This is another one of the early pieces I made (although I have done several variations on this one since) and was created to initiate a conversation around mental health. I’ve suffered anxiety and depression for most of my life but took great pains to hide it from everyone around me because I felt that a) no one around me was really that bothered and b) that they would somehow see me as weak in some way and the thought of that was just completely unacceptable to me. It wasn’t till I was in my 40s that I told my closest friends when I was struggling and that's still hard for me to do. For many years crafting was the way to silence that particularly nasty voice in my head that went out of its way to make me miserable because as you can see from the photo above, my inner voice is a complete arse. And wow, that voice really knows all the right buttons to press to get a reaction, doesn’t it!

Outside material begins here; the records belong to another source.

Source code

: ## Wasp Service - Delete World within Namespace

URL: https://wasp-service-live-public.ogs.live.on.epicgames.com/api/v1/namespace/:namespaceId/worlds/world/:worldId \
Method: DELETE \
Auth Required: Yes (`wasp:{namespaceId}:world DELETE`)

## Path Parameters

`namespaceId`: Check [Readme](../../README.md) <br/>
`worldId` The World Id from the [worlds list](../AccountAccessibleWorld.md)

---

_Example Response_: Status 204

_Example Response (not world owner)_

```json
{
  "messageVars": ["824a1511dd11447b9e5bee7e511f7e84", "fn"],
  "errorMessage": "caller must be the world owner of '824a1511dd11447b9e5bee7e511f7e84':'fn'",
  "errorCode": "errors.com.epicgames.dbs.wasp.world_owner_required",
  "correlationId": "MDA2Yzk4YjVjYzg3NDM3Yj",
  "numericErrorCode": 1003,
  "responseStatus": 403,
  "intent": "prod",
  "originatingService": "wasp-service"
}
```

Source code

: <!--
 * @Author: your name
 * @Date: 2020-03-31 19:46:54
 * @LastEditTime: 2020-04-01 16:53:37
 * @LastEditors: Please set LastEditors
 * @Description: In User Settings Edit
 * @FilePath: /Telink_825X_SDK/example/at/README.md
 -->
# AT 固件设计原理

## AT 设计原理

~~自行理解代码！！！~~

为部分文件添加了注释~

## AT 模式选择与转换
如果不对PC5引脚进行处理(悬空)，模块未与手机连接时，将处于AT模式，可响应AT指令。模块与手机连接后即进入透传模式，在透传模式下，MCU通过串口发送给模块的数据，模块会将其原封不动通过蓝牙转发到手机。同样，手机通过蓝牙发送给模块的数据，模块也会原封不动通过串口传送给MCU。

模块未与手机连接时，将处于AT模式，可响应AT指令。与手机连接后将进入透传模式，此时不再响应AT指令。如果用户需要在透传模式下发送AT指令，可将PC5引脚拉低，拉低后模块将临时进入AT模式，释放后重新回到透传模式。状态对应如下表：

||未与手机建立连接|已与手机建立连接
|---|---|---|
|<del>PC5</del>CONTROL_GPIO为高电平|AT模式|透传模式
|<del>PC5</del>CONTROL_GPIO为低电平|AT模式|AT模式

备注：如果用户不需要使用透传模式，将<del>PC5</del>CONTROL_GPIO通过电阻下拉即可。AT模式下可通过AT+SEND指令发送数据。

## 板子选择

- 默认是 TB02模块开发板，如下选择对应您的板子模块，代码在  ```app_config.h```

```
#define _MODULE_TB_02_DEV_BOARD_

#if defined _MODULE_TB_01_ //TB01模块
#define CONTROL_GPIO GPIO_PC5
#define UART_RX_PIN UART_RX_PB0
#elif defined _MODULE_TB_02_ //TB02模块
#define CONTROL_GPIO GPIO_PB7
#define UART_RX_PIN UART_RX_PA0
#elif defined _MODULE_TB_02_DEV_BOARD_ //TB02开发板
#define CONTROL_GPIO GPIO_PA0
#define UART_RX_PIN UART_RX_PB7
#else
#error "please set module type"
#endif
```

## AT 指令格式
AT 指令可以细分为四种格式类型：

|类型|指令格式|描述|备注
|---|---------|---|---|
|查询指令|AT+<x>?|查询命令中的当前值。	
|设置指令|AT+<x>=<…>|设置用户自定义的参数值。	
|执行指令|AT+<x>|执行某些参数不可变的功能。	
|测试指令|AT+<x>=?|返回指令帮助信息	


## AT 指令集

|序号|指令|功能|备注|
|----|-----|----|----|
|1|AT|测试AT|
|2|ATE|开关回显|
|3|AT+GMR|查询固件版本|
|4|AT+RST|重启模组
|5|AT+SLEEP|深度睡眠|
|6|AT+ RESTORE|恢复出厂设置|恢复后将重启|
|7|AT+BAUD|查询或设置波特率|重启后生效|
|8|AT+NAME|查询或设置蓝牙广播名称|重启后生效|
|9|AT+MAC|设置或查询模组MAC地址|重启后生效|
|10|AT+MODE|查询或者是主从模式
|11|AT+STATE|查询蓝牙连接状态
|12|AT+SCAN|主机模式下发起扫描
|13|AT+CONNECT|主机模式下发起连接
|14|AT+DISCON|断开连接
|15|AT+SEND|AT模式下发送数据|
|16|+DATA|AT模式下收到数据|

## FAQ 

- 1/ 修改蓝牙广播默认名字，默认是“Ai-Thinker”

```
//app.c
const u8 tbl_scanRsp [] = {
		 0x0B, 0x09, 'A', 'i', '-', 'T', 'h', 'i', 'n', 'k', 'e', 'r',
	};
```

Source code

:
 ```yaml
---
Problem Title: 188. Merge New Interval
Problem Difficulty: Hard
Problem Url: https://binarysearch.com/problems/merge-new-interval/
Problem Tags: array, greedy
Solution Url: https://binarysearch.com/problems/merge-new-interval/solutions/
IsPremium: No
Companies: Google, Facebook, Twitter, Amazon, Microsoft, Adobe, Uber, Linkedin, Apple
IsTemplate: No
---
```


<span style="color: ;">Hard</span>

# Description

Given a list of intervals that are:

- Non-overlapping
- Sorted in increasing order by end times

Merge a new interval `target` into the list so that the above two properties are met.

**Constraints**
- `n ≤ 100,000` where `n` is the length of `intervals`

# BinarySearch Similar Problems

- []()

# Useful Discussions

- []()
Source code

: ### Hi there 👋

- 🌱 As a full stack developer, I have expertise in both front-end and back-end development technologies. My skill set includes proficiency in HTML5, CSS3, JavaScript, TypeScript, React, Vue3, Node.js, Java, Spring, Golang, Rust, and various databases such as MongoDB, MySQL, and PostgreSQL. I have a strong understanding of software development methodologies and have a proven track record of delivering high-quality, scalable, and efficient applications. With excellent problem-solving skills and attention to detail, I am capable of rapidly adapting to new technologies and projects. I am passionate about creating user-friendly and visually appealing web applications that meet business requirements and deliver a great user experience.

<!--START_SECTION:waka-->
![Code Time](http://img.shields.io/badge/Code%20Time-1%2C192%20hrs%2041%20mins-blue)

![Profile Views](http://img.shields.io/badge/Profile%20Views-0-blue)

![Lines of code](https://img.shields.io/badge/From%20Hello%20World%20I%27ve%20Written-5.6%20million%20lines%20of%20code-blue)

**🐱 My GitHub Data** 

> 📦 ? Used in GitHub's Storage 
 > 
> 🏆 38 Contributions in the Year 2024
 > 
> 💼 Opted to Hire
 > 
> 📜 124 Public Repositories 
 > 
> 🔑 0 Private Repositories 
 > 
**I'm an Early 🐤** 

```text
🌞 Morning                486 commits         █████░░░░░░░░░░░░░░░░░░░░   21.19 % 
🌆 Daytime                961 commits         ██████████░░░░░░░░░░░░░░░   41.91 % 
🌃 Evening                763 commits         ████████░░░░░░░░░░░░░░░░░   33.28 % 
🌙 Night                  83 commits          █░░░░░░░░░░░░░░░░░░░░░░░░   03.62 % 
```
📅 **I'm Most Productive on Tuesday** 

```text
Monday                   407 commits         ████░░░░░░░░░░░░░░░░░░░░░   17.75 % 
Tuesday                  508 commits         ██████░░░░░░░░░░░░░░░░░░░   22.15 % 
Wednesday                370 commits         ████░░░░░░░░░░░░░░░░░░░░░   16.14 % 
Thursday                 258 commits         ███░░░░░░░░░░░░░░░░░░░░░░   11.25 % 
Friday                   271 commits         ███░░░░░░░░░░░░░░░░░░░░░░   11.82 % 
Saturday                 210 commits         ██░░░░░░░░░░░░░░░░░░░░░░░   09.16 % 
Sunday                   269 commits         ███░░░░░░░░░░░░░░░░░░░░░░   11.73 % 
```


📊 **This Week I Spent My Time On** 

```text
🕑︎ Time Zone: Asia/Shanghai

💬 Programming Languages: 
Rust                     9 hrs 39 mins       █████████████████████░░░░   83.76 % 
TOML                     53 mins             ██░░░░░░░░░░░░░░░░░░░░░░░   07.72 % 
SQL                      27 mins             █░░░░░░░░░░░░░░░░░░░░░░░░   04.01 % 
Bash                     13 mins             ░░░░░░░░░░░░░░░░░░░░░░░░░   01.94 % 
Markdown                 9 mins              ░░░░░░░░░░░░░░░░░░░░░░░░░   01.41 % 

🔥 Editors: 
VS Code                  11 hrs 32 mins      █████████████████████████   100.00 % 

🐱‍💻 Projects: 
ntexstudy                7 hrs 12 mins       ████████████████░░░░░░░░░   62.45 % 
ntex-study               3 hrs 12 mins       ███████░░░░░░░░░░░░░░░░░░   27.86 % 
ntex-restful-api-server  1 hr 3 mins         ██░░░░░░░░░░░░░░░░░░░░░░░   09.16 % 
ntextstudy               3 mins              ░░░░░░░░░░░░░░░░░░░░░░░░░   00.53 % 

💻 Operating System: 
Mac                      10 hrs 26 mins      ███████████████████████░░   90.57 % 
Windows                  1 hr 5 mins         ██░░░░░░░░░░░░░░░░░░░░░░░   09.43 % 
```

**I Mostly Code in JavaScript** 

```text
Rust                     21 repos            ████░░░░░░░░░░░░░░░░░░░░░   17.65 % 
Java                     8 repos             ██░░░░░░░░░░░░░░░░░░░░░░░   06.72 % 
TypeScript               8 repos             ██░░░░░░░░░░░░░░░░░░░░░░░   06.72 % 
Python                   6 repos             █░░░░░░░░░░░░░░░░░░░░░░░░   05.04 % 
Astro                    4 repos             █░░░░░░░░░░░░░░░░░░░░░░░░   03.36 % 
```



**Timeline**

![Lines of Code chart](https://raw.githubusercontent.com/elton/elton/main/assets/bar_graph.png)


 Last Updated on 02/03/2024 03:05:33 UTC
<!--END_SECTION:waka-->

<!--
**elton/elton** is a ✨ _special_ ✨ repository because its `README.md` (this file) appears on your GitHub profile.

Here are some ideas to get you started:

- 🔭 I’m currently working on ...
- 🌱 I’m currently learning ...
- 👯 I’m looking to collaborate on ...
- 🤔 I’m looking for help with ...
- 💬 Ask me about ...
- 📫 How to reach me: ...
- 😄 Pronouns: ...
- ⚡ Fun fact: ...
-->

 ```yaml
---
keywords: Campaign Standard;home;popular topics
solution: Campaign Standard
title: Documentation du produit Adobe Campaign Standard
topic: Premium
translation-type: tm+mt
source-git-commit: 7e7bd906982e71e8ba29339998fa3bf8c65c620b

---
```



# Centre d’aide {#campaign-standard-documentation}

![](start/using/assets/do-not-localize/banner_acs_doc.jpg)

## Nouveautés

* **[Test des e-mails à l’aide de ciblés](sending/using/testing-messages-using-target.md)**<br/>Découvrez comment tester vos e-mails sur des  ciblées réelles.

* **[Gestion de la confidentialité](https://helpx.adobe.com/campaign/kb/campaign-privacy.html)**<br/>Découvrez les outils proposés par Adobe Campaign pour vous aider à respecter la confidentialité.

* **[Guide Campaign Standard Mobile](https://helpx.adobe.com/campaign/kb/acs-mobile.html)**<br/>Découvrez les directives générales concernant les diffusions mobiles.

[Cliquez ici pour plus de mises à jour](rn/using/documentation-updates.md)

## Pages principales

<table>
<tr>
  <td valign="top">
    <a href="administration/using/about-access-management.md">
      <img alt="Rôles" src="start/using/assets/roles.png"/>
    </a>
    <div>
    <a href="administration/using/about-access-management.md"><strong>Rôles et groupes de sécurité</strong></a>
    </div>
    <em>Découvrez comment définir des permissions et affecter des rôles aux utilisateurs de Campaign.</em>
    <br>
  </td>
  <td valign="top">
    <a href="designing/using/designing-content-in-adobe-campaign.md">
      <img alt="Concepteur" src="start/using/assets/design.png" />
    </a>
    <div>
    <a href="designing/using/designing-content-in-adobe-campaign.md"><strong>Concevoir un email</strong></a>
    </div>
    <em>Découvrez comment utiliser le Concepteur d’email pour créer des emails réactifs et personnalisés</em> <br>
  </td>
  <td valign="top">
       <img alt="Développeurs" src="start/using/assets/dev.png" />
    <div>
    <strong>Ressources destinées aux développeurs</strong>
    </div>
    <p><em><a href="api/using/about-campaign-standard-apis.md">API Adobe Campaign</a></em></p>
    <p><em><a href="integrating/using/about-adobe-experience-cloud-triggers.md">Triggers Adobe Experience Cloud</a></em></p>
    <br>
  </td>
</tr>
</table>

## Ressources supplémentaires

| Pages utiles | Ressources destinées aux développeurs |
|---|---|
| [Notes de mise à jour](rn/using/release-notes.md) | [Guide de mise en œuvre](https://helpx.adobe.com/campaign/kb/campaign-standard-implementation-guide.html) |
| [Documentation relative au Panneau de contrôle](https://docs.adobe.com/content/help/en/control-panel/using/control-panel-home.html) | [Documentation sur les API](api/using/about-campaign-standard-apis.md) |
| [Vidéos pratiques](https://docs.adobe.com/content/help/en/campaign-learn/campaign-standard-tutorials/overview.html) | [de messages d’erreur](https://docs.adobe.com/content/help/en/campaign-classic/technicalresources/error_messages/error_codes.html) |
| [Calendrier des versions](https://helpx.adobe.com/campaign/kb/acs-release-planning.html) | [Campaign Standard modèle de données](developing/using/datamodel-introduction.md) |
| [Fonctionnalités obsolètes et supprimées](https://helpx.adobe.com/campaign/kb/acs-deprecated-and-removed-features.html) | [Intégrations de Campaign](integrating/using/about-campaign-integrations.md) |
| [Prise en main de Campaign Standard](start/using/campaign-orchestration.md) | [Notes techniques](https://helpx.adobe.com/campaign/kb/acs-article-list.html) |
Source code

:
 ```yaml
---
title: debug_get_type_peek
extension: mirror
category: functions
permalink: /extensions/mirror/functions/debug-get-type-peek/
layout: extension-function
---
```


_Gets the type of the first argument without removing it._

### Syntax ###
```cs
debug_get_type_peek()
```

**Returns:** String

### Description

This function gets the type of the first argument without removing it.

I’ve been able to knit, crochet and sew for as long as I can remember. My mam made my clothes when I was a child and both my nanas and all my aunts could turn their hand to pretty much anything craft wise. I was surrounded by women who made things and it didn’t even occur to me that not everyone grew up like this. If a family member announced a pregnancy, out came the knitting needles to start on baby hats and matinee coats before the sentence was even finished.
I took this for granted when I was a child but looking back I am incredibly grateful, because crafting in its various forms has helped me so much during the particularly shitty moments of my life. Each craft has a different purpose for me. Want to watch TV while making something, because I can't just sit and watch a programme? Then it’s crochet or knitting a simple pattern because I can usually focus enough on both enough to follow a storyline and not make a jumper with an extra arm. Cross stitch requires more focus. It’s easy enough to do obviously, but it’s also easy to go horribly wrong as I've proved many times. For me, cross stitch is perfect when I need to just shut my brain up. I can’t concentrate on stitches and dwell on the gut wrenching detail of my existential crisis at the same time. Luckily.
I’ve done workshops on virtually every craft going and have subsequently bought all the supplies, admired them, put them in a drawer and then never looked at them again. Yes, I’m rubbish, but at least I’m really quite self aware with it. It’s never wasted time however because I end up with something pretty and spend a lovely day with people who share my interests. My house is full of half finished projects because there’s always a new shiny thing to do, however, when I do complete something there is such a sense of achievement and it gives me a bit of a boost.
I’ve spoken to many crafters who use their craft to silence that inner critic or distract themselves from whatever terrible thing is going on in the world right now. It seems to be a very common theme among us and I'm thankful that we do have something to divert our attention. It’s something I’d like very much to bring to more people. I love the idea of building a community using craft as a way to help people quieten those voices, even if they can’t be silenced completely. And you never know, you might even get a nice jumper out of it...eventually.